Sunday, June 8, 2008

Update on pleasure reading

I've found the secret to getting more pleasure reading done: completely avoiding work. Well, that and Miss Goddess taking the kids to a friend's house for several hours on Friday. Turns out I still can lie on the couch for hours at a time reading a book. I finished Foucault's Pendulum this morning, with very much the same feeling I predicted would accompany that feat: a sense of accomplishment, but not a sense of being fundamentally affected by the experience. Don't get me wrong; it's a good book, and I have no doubt that some readers are engulfed by it the way I am by other books. It just didn't do much for me, specifically. Still, 641 pages is worth something, right?

I'm now eagerly awaiting my next novel, the one I've chosen to take with me on a brief vacation we're taking with Miss Goddess's family in a few days. I've chosen The Solitudes, by John Crowley, whom I consider to be one of the great overlooked American writers of the past few decades. I actually read this novel fifteen or so years ago, but didn't really get into it. I'm hoping that the intervening years (and the fact that the main character is a professional academic) will have rendered it more to my tastes. I'll let you know.

3 comments:

Flavia said...

Ooh, way to go with the leisure reading! And since we're sharing, I myself am close to finishing Straight Man (which I can't believe I hadn't read before).

I actually took a fiction writing class from Crowley, way back when, but have never read anything by him. You may have inspired me to add him to my list.

Prof. de Breeze said...

Flavia: Wow! I am so totally envious that you've actually worked with John Crowley, who is one of those writers I would love to meet except that I know I would turn into a tongue-tied adolescent in his presence. You really should read Little, Big, at least. It's a beautiful and powerful work (as long as you can get past the fairies).

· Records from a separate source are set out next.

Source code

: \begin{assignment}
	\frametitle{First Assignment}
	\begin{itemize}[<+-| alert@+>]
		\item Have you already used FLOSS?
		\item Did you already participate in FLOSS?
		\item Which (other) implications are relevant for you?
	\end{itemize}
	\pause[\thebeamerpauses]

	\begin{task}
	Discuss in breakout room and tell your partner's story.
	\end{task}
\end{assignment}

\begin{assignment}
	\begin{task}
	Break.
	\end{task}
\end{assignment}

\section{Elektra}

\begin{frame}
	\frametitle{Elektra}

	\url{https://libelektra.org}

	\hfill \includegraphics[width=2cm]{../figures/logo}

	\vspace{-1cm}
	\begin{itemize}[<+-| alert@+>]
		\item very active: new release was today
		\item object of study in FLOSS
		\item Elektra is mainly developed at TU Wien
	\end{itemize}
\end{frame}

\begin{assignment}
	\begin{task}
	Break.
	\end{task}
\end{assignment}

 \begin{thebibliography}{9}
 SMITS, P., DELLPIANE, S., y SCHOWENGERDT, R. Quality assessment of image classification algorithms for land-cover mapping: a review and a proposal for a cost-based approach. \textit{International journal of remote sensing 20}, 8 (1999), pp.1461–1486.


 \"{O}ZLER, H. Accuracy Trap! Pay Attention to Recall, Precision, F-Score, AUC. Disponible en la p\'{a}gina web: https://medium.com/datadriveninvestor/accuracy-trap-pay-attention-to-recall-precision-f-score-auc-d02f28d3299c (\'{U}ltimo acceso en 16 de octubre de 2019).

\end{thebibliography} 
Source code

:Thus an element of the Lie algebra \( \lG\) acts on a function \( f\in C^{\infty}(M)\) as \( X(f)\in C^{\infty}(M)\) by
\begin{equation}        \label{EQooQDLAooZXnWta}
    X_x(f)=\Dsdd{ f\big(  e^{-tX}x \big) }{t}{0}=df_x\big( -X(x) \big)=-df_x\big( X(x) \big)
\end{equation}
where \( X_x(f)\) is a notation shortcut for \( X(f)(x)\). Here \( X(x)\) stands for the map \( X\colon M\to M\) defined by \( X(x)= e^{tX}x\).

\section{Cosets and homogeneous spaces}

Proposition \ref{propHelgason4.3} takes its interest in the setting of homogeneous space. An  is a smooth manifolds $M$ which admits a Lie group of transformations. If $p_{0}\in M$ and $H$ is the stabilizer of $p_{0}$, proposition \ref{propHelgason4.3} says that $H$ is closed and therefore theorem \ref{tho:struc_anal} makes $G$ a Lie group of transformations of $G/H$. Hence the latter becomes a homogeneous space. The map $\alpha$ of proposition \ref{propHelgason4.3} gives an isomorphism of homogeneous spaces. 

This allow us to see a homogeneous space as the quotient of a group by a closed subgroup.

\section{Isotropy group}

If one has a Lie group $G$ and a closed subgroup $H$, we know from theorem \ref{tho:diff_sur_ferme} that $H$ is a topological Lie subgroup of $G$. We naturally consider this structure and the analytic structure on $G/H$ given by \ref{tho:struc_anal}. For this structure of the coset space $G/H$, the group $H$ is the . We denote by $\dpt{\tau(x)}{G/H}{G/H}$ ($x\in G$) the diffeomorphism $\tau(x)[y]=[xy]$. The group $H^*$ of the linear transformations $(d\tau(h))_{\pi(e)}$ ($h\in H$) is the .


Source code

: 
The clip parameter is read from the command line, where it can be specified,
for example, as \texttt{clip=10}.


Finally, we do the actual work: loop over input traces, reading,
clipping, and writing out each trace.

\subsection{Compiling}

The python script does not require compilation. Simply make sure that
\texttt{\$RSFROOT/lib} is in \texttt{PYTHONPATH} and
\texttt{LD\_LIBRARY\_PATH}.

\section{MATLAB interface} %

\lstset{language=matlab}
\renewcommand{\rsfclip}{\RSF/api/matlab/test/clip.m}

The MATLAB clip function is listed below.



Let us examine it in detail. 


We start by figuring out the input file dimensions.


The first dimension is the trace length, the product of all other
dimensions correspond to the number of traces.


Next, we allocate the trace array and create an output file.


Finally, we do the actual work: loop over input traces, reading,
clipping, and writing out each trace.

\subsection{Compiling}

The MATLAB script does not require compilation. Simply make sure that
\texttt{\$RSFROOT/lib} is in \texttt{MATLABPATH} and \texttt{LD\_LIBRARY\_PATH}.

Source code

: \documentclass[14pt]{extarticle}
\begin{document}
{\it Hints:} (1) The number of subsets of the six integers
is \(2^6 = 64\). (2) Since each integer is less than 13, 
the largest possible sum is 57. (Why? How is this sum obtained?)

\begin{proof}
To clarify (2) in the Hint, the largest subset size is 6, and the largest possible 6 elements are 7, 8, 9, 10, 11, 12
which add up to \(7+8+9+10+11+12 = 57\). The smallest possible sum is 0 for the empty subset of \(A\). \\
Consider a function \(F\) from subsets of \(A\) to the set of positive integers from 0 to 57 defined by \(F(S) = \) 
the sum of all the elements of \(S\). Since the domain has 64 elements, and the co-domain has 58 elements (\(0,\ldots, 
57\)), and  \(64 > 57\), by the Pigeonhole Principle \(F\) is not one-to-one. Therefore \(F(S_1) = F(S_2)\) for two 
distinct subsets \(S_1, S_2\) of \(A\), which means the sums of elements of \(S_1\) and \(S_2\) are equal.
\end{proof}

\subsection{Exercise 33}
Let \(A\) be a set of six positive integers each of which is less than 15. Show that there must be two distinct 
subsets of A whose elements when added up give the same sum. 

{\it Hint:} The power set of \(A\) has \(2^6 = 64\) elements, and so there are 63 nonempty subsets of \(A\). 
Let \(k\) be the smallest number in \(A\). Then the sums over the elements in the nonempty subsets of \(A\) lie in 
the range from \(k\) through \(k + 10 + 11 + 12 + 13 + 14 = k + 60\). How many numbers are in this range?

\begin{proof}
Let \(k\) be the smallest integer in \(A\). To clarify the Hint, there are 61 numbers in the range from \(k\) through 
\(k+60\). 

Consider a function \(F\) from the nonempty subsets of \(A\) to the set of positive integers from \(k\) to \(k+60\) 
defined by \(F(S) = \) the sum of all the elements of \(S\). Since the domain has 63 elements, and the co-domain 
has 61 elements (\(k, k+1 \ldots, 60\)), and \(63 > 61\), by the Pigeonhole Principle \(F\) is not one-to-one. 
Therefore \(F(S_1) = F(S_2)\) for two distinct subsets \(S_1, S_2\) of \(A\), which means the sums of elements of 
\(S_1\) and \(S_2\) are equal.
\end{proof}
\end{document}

And congratulations on finishing (very soon) Straight Man, which is one of my feel-good books. I've made at least five other people read it so far, and I invoke it like the I Ching in faculty meetings. My favorite line in the novel: "There are lots of dull teachers. You can't make them all deans."

Flavia said...

Yeah, fairies are hard for me. But I will endeavor!

Crowley was a great guy--an unusually dedicated, thoughtful workshop leader--and I have warm feelings for him and his particular course (if not, generally, for the phenomenon that is the undergraduate creative writing course).

Speaking of which, just finished Straight Man and feel that I need, immediately, to read it again.